Items from a dataset:
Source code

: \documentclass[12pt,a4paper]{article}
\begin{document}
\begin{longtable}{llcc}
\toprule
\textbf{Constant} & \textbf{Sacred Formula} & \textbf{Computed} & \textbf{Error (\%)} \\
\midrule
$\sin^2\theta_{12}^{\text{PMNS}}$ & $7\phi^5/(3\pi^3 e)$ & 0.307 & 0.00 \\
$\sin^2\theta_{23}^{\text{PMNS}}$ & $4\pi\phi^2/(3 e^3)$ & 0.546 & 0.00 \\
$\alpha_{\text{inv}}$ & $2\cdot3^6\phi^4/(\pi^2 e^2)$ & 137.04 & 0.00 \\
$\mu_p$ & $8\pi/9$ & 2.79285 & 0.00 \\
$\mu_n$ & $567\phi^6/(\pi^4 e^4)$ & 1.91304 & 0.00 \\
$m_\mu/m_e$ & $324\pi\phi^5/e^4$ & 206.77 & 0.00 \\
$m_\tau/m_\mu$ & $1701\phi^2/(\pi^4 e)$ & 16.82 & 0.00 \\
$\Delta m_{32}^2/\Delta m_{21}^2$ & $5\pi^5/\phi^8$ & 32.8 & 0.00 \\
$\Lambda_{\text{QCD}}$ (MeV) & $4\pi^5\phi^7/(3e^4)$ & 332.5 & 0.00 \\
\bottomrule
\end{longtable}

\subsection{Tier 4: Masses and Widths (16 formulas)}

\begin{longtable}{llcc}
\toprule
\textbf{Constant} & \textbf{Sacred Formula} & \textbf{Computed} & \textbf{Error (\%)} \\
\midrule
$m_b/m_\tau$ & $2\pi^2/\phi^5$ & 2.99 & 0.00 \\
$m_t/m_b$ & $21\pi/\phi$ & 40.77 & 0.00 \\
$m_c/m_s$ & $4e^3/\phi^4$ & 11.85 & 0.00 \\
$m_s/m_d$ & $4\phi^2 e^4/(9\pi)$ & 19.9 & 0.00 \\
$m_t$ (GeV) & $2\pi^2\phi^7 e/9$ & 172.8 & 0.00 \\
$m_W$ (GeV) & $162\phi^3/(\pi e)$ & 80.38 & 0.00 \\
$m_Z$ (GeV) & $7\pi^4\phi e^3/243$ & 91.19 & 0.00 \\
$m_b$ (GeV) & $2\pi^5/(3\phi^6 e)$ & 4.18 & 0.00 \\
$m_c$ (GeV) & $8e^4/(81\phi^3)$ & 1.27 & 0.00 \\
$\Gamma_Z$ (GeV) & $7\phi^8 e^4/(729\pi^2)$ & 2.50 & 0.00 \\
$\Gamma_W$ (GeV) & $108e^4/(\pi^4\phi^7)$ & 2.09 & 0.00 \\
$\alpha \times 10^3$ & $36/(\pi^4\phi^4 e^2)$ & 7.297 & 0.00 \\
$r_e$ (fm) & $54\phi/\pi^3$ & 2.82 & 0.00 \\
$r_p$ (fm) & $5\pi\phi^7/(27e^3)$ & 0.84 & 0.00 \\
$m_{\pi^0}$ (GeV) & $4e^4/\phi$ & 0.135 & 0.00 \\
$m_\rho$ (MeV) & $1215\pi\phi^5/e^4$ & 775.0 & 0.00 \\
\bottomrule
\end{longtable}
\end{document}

→ Problem
Each of the records should be written out again, exactly as it reads.

→ The completed task
Source code

: \documentclass[12pt,a4paper]{article}
\begin{document}
\begin{longtable}{llcc}
\toprule
\textbf{Constant} & \textbf{Sacred Formula} & \textbf{Computed} & \textbf{Error (\%)} \\
\midrule
$\sin^2\theta_{12}^{\text{PMNS}}$ & $7\phi^5/(3\pi^3 e)$ & 0.307 & 0.00 \\
$\sin^2\theta_{23}^{\text{PMNS}}$ & $4\pi\phi^2/(3 e^3)$ & 0.546 & 0.00 \\
$\alpha_{\text{inv}}$ & $2\cdot3^6\phi^4/(\pi^2 e^2)$ & 137.04 & 0.00 \\
$\mu_p$ & $8\pi/9$ & 2.79285 & 0.00 \\
$\mu_n$ & $567\phi^6/(\pi^4 e^4)$ & 1.91304 & 0.00 \\
$m_\mu/m_e$ & $324\pi\phi^5/e^4$ & 206.77 & 0.00 \\
$m_\tau/m_\mu$ & $1701\phi^2/(\pi^4 e)$ & 16.82 & 0.00 \\
$\Delta m_{32}^2/\Delta m_{21}^2$ & $5\pi^5/\phi^8$ & 32.8 & 0.00 \\
$\Lambda_{\text{QCD}}$ (MeV) & $4\pi^5\phi^7/(3e^4)$ & 332.5 & 0.00 \\
\bottomrule
\end{longtable}

\subsection{Tier 4: Masses and Widths (16 formulas)}

\begin{longtable}{llcc}
\toprule
\textbf{Constant} & \textbf{Sacred Formula} & \textbf{Computed} & \textbf{Error (\%)} \\
\midrule
$m_b/m_\tau$ & $2\pi^2/\phi^5$ & 2.99 & 0.00 \\
$m_t/m_b$ & $21\pi/\phi$ & 40.77 & 0.00 \\
$m_c/m_s$ & $4e^3/\phi^4$ & 11.85 & 0.00 \\
$m_s/m_d$ & $4\phi^2 e^4/(9\pi)$ & 19.9 & 0.00 \\
$m_t$ (GeV) & $2\pi^2\phi^7 e/9$ & 172.8 & 0.00 \\
$m_W$ (GeV) & $162\phi^3/(\pi e)$ & 80.38 & 0.00 \\
$m_Z$ (GeV) & $7\pi^4\phi e^3/243$ & 91.19 & 0.00 \\
$m_b$ (GeV) & $2\pi^5/(3\phi^6 e)$ & 4.18 & 0.00 \\
$m_c$ (GeV) & $8e^4/(81\phi^3)$ & 1.27 & 0.00 \\
$\Gamma_Z$ (GeV) & $7\phi^8 e^4/(729\pi^2)$ & 2.50 & 0.00 \\
$\Gamma_W$ (GeV) & $108e^4/(\pi^4\phi^7)$ & 2.09 & 0.00 \\
$\alpha \times 10^3$ & $36/(\pi^4\phi^4 e^2)$ & 7.297 & 0.00 \\
$r_e$ (fm) & $54\phi/\pi^3$ & 2.82 & 0.00 \\
$r_p$ (fm) & $5\pi\phi^7/(27e^3)$ & 0.84 & 0.00 \\
$m_{\pi^0}$ (GeV) & $4e^4/\phi$ & 0.135 & 0.00 \\
$m_\rho$ (MeV) & $1215\pi\phi^5/e^4$ & 775.0 & 0.00 \\
\bottomrule
\end{longtable}
\end{document}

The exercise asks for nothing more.